* What to work on: In the copy, include no pictures, but reproduce every record exactly.

________________

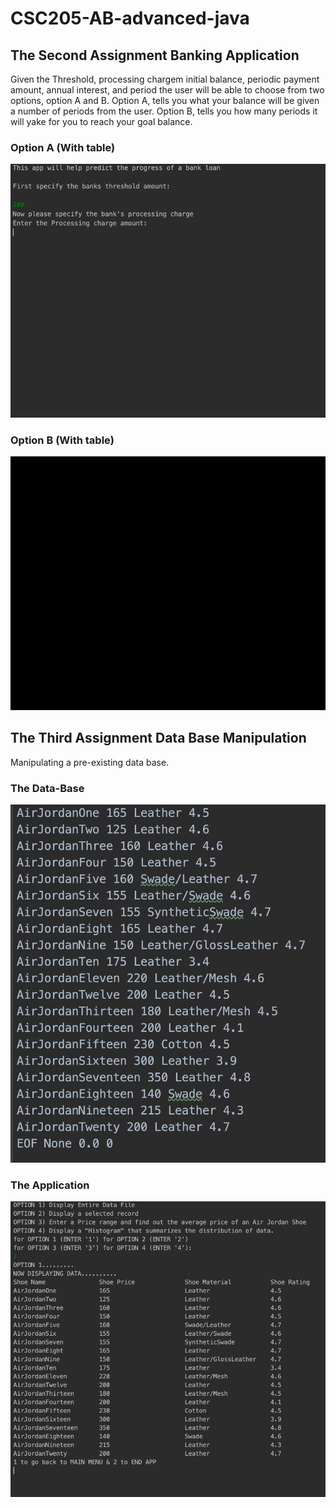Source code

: # CSC205-AB-advanced-java

## The Second Assignment Banking Application 

Given the Threshold, processing chargem initial balance, periodic payment amount, annual interest, and period
the user will be able to choose from two options, option A and B. Option A, tells you what your balance will be
given a number of periods from the user. Option B, tells you how many periods it will yake for you to reach your
goal balance.

### Option A (With table)

![1](https://github.com/RamziJabali/CSC205-AB-advanced-java/blob/master/screen-shots/banking-app-test1.gif)

### Option B (With table)

![2](https://github.com/RamziJabali/CSC205-AB-advanced-java/blob/master/screen-shots/banking-app-test2.gif)

## The Third Assignment Data Base Manipulation 

Manipulating a pre-existing data base.

### The Data-Base

![3](https://github.com/RamziJabali/CSC205-AB-advanced-java/blob/master/screen-shots/data-base-test2.png)

### The Application

![4](https://github.com/RamziJabali/CSC205-AB-advanced-java/blob/master/screen-shots/data-base-test1.gif)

________________

* Solution for this problem:
Source code

: # CSC205-AB-advanced-java

## The Second Assignment Banking Application 

Given the Threshold, processing chargem initial balance, periodic payment amount, annual interest, and period
the user will be able to choose from two options, option A and B. Option A, tells you what your balance will be
given a number of periods from the user. Option B, tells you how many periods it will yake for you to reach your
goal balance.

### Option A (With table)

![1](https://github.com/RamziJabali/CSC205-AB-advanced-java/blob/master/screen-shots/banking-app-test1.gif)

### Option B (With table)

![2](https://github.com/RamziJabali/CSC205-AB-advanced-java/blob/master/screen-shots/banking-app-test2.gif)

## The Third Assignment Data Base Manipulation 

Manipulating a pre-existing data base.

### The Data-Base

![3](https://github.com/RamziJabali/CSC205-AB-advanced-java/blob/master/screen-shots/data-base-test2.png)

### The Application

![4](https://github.com/RamziJabali/CSC205-AB-advanced-java/blob/master/screen-shots/data-base-test1.gif)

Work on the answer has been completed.